In 1997 Steven Clemants of the Brooklyn Botanic Garden was president of the TBS. Dr. Steven E. Clemants was born on 22 July 1954 in Minneapolis, Minnesota. He attended the University of Minnesota (B.S. 1976, M.S. 1979) and the City University of New York/New York Botanical Garden joint Plant Systematics program (M.Ph. 1983, Ph.D. 1984). He served as the New York Natural Heritage Program Botanist from 1985 to 1989. During his tenure with this program he developed, the botanical component of the Natural Heritage Database; surveyed New York for rare plants; worked with the U.S. Fish and Wildlife service on recovery plans and status reports for federally endangered and threatened species; and worked with the NYS Department of Environmental Conservation to write the endangered and threatened species regulations for New York.

Since 1989 Dr. Clemants has been on the staff of the Brooklyn Botanic Garden serving as Taxonomist, Coordinator of the Metropolitan Flora Project and Director of Science. He is former Chair of the New York Flora Association, former President of the Torrey Botanical Society, and former Vice President of the Long Island Botanical Society. Currently he is Chair of the Local Flora and Vegetation Committee for the Torrey Botanical Society and the Long Island Botanical Society, a council member of the New York Flora Association and a board member of the Black Rock Forest Consortium, the Metro Forest Council, the NYS Forest Practices Board (Region 2) and the NY Soil and Water Conservation Technical Committee.

Dr. Clemants has contributed treatments of the Juncaceae and the Chenopodiaceae and Amaranthaceae for the Flora of New York State, a treatment of Juncus for the flora of Minnesota and Juncus for the Flora of North America. Currently, he is preparing treatments of Chenopodium and several genera of Amaranthaceae for the Flora of North America, Chenopodiaceae and Amaranthaceae for the Flora of Japan and Juncus for the Flora of China. Other research interests include the systematics of Juncus and Chenopodium throughout the world.

The new Torrey Botanical Society constitution set the Presidential term as two years and the first president under this new constitution was Dr. Scott Mori from NYBG. He was president in 1999 and 2000. Dr. Mori earned his Ph.D. from the University of Wisconsin in 1974. He worked at the Institute of Systemic Botany at NYBG. He later became the Director of the Institute of Systematic Botany and Nathaniel Lord Britton Curator of Botany at NYBG. He has spent countless hours perched in the tops of flowering Brazil nut trees documenting their pollination and figuring out how pollinators have custom-designed the unique Brazil nut flowers.

Scott Mori has studied flowering plants in Mexico, Costa Rica, Panama, Colombia, Ecuador, Venezuela, Guyana, Surinam, French Guiana, Peru, and Brazil.
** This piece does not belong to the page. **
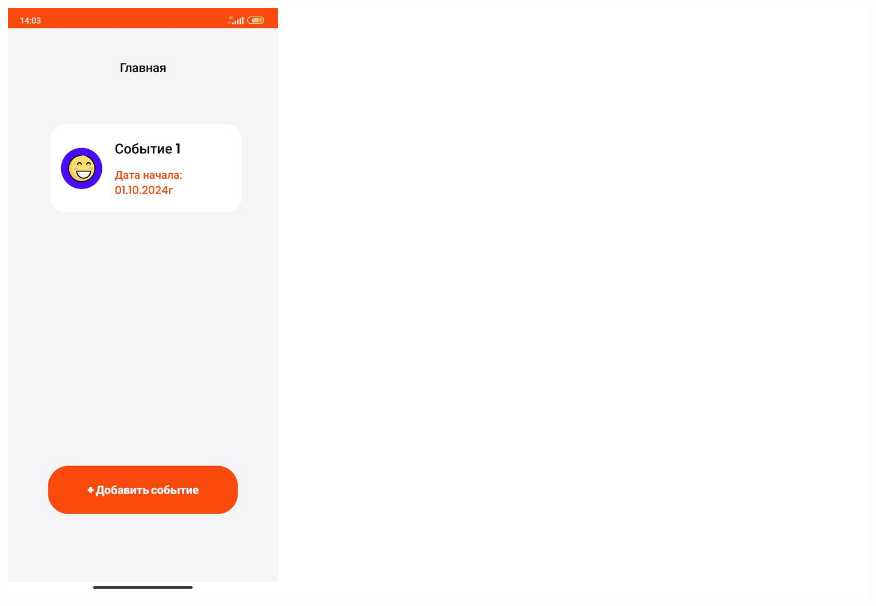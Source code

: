 <img src="https://github.com/MaksimPronenko/EventCountdown/blob/main/assets/photo_3_2024-09-27_15-17-15.jpg" width="270" height="585">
He is particularly interested in the co-evolution between plants and their pollinators and seed dispersers. For this research he performs taxonomic studies on the Brazil nut (Lecythidaceae) family. In addition to this work, Dr. Mori has performed studies where he selected geographic areas of high species diversity in the Lecythidaceae for a detailed study of ecological relationships. The results of this work have given him a better understanding of the evolution of the family, as well as allowing him to make recommendations for the conservation of lowland, neotropical trees. Dr. Mori is preparing a vascular plant flora of Central French Guiana. Thus far, he has collected 2,035 species, 67 of which are new to science.